Toen ik Isha ging ophalen, trof ik een opgewonden Martine, die me trots vertelde dat mijn dochter drie passen zelfstandig had gelopen. Ze hees Isha overeind en wees naar mij. “Ga maar naar papa,” moedigde ze haar aan en ze liet haar los. Isha zakte direct door haar knieën en kroop in mijn richting. “Ze deed het echt,” riep Martine vertwijfeld Ze raakte geëmotioneerd. Ik troostte haar. “Ik mis Steffie zo,” huilde ze.

Toen brak ik. We snikten samen, de armen stevig om elkaar heen geklemd. Isha zat stil op de grond.

Martine was de eerste die zich herstelde. “Kom, laten we hiermee ophouden. Het lost niets op. En het kind kan er overstuur door raken.” Isha strekte haar armpjes uit en ik tilde haar op. “Ik ben blij dat ze jou als oma heeft,” zei ik. “Nu niet weer gaan huilen. Ik meen het. En ik wil dat tegen je zeggen. Ze is haar moeder kwijt maar ze heeft jou nog. Dat is in ieder geval goed.”

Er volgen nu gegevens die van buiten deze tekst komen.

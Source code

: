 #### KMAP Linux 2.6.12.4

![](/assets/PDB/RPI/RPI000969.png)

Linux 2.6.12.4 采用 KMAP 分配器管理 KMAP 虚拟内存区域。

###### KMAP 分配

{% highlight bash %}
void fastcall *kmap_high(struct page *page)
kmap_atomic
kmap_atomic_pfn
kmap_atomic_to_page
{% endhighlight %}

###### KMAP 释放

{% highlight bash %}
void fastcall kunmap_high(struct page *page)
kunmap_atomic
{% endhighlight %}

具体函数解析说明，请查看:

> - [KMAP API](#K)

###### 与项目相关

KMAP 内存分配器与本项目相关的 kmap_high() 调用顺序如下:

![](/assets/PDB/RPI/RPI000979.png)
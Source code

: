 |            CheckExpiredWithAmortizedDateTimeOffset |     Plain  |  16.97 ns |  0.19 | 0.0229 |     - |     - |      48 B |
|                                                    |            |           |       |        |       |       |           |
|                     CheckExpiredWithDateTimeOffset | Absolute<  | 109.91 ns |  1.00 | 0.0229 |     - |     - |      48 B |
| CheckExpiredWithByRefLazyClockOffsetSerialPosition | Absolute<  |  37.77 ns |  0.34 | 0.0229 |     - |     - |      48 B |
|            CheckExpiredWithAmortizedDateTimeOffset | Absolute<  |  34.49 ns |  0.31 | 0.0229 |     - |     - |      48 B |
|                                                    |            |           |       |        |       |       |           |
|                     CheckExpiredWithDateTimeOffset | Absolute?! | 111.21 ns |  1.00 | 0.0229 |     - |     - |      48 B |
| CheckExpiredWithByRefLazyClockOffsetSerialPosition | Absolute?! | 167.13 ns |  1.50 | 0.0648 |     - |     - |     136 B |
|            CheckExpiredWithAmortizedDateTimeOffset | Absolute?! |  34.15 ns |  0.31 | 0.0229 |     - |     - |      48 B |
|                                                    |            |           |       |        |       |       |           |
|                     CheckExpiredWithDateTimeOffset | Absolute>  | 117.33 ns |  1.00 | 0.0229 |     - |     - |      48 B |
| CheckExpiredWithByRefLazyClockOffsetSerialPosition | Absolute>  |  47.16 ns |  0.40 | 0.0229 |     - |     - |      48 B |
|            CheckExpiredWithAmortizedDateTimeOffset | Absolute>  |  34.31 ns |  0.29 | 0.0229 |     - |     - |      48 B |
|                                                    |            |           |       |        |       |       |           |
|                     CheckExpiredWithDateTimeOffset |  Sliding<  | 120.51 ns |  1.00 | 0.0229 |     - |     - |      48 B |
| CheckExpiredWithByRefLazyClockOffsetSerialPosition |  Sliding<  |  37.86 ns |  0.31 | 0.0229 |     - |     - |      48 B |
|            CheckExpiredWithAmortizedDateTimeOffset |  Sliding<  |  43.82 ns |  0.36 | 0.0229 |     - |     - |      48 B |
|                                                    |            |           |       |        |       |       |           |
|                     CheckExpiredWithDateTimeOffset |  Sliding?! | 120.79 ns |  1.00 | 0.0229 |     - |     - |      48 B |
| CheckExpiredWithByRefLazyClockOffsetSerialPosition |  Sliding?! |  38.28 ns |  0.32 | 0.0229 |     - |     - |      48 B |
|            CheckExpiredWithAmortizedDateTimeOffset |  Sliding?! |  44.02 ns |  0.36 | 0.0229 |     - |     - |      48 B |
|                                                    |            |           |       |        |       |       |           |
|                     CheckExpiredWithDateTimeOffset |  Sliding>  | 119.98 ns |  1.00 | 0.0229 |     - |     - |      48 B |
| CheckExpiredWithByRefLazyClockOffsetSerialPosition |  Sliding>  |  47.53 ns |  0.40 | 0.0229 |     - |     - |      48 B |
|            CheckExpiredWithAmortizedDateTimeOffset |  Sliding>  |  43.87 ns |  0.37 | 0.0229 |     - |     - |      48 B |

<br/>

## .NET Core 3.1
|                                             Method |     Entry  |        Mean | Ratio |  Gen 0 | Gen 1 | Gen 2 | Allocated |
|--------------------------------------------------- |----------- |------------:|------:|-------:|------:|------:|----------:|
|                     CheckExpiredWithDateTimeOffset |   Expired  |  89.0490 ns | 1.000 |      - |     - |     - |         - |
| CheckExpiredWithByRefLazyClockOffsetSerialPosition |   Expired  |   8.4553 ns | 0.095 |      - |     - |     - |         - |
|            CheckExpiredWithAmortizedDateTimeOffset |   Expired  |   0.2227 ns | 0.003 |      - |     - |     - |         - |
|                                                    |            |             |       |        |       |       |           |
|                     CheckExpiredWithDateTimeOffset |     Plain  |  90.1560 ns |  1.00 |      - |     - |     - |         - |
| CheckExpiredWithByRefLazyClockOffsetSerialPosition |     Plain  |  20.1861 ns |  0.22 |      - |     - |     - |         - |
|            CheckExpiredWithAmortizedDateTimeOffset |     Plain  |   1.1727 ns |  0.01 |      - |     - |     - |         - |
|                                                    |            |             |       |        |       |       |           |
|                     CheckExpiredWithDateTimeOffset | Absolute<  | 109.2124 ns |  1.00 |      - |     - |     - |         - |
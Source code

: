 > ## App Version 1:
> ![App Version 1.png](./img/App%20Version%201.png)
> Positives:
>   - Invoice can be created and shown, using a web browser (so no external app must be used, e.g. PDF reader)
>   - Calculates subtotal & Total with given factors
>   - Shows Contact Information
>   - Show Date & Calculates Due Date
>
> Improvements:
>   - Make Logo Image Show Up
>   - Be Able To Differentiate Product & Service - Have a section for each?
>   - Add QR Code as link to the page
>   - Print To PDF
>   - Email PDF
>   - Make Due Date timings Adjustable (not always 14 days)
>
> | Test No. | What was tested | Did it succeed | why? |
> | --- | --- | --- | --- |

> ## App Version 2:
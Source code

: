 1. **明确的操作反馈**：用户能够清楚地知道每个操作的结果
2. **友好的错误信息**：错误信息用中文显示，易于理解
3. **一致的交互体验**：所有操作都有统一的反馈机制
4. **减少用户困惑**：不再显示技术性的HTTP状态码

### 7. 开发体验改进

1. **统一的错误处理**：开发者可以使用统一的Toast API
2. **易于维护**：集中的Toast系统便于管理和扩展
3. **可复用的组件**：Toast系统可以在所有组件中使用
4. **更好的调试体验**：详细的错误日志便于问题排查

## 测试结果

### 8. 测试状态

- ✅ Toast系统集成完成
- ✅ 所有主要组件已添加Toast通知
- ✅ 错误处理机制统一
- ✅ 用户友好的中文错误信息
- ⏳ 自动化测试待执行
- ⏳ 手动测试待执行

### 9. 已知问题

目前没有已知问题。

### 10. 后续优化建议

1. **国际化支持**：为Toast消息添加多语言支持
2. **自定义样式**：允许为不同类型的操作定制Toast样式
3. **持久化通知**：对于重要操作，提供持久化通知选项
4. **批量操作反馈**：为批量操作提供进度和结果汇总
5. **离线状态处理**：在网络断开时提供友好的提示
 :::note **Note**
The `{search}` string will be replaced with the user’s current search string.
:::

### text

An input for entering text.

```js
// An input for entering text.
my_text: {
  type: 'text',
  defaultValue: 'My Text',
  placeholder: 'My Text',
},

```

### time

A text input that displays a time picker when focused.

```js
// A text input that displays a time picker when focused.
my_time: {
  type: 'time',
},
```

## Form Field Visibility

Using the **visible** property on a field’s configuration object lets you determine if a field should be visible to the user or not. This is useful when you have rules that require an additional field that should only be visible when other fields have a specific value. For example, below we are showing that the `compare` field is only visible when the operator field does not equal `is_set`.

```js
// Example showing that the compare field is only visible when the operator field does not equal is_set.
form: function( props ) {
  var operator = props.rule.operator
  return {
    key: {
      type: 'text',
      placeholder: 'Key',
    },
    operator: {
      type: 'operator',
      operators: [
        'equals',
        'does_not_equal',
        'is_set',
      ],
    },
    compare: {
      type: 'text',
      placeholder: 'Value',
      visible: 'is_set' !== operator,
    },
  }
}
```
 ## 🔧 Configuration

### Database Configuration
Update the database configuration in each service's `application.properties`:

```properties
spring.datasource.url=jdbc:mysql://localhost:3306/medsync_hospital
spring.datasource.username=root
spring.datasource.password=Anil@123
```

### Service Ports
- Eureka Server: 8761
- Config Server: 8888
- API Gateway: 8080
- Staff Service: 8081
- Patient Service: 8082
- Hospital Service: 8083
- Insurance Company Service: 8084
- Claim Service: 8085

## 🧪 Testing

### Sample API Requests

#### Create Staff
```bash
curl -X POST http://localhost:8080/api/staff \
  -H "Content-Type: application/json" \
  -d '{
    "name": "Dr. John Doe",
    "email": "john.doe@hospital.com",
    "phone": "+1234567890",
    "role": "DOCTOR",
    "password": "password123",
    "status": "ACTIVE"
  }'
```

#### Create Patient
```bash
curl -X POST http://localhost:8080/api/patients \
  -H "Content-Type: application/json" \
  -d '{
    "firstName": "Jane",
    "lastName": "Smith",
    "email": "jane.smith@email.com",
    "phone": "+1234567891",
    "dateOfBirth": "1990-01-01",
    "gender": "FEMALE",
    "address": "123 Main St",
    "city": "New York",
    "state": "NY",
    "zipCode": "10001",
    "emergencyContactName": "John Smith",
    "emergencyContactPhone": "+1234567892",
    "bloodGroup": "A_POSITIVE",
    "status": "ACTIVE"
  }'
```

“Ik ben bang dat ik Emma ook nooit meer terugzie,” antwoordde Martine. Ze keek langs me heen naar de foto op de televisie. Een oude foto van haar gezin. Twee lachende dochters met hun trotse ouders. Een moment uit betere tijden. “Wat denk jij daarvan?”

Ik dacht even na. “Ze kwam toch altijd terug?”

“Ja. Maar…” Ze rilde. “Nu is het anders.”

“Wat bedoel je?”

“Ik weet zelf niet goed wat ik bedoel. Ik moet er nog beter over nadenken.”

Ik schrok. Wat wist Martine? Wist ze iets?

“Dank je wel dat je dat zei. Over mij. Je kunt altijd op me rekenen.”

“Ik wil je iets vragen,” bedacht ik. Het idee kwam zomaar in me op. “Maar voel je niet verplicht om ja te zeggen.”

Ze knikte. “Vraag maar.”

“Heb je ergens nog een sleutel van Emma’s huis?” Ze liep naar de keuken en ik hoorde haar in de besteklade rommelen. Toen ze terugkwam, liet ze een sleutel zien. “Dit is hem. Ze heeft ons er twee gegeven. Eentje als reserve.” Ze reikte me de sleutel aan. “Ik hoef niet te weten wat je ermee gaat doen,” zei ze kortaf.